Here, the average island size is defined as

$$<S>={\displaystyle \frac{{\sum }_{j=1}^{N_i}S\left(j\right)}{N_i}}$$

(8)

where $N_i$ is the total number of islands (including monomers) and $S\left(j\right)$ is the size (number of atoms) of the j-th island.

Figure 8 and Figure 9 show the time evolution of the average island size (normalized by the system size) and the total number of islands for two cases used as examples: a system size $L=50$ and a deposition rate $v_{dep}={10}^2$s⁻¹ (Figure 8), and a system size $L=70$ and a deposition rate $v_{dep}={10}^4$ (Figure 9). Snapshots of the state of the surface and histograms for the island distribution are also included for selected times.

For the simulation shown in Figure 8, only one island is present until $t\approx 2\times {10}^{-4}$ s. At that particular time, a second island is formed. So, the average island size increases nearly linearly until $t\approx 2\times {10}^{-4}$ s, then decreases abruptly due to the formation of a second island, and subsequently continues to increase linearly but with a lower slope compared to the initial stage.

For the simulation shown in Figure 9, as the system size is larger and the deposition rate is higher, a larger number of smaller islands than in the previous example is observed. The total number of islands initially increases, corresponding to a nucleation and growth stage, and for times around $t\approx 4\times {10}^{-6}$ s, this number remains more or less constant, corresponding to a growth stage (the existing islands continue growing in size, but no new islands are formed).

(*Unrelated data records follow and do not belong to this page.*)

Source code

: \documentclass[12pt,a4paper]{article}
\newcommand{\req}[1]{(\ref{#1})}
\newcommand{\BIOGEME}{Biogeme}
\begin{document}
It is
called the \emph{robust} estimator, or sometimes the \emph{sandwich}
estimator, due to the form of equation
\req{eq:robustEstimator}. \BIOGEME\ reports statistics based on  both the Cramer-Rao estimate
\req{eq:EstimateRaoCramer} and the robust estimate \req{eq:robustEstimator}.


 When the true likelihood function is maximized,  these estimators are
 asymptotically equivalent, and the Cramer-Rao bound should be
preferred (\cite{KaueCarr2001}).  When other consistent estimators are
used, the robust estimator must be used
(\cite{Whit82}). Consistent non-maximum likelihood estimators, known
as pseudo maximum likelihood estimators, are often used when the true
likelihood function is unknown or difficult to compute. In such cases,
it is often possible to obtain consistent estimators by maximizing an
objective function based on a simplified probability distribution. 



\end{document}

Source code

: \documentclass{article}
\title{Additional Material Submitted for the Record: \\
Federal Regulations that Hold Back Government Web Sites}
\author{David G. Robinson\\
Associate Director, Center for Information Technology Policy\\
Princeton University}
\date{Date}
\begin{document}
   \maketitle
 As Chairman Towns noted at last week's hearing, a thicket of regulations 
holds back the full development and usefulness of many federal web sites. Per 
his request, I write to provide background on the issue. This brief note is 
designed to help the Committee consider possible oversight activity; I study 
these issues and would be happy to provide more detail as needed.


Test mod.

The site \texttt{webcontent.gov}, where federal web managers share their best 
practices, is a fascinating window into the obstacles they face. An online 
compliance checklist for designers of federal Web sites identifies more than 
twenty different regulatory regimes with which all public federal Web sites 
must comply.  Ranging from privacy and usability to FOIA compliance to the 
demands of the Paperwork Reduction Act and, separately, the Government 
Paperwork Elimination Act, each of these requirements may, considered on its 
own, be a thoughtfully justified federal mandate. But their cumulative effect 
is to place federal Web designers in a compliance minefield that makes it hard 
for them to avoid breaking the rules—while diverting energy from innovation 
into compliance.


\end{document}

3.2.2. Average Values in Final States

Figure 10 and Figure 11 show the total number of islands, the density of islands, the average size of islands, and the size of the biggest island in the final state (which corresponds to $\theta =0.25$; the simulation ends when the last particle necessary to reach this coverage degree adsorbs) as a function of the logarithm of the deposition rate $v_{dep}$, for system sizes corresponding to $L=10,20,30,40,50,60,70,$ and 80, with each case averaged over 100 KMC simulations.

In Figure 10a, it can be seen that the total number of islands increases with the deposition rate. The system size also influences the number of islands. But, as can be seen in Figure 10b, when the island density is considered (the number of islands normalized by the system size), the different curves overlap, except for the case when $L=10$ (and to a lesser extent for $L=20$), where the density is higher than that observed for the other system sizes. This shows that finite-size effects are only evident for the smallest system sizes but are negligible for most of the system sizes considered here.

Figure 11 shows the results obtained from the simulations for the average island size $<s>$ and the maximum island size $<s_{max}>$, normalized by the size of the simulation box, $L^2$. Both plots show qualitatively similar behavior, with a plateau at lower values of $v_{dep}$, followed by a decrease, and finally asymptotic behavior toward a small value for very high rates. The plateau at lower values of $v_{dep}$ is a result of the finite-size effect: if the deposition rate is low enough, a single island covers the whole simulation supercell, and the physical relevance of the simulation is lost. The value $<s_{max}>\approx 0.25$ for low values of $v_{dep}$ indicates a single large island with a size almost given by the coverage degree, while a smaller value of $<s>$ for lower values of $v_{dep}$ (Figure 11a) indicates the presence of a few small islands or even single atoms, which are not shown in Figure 11b.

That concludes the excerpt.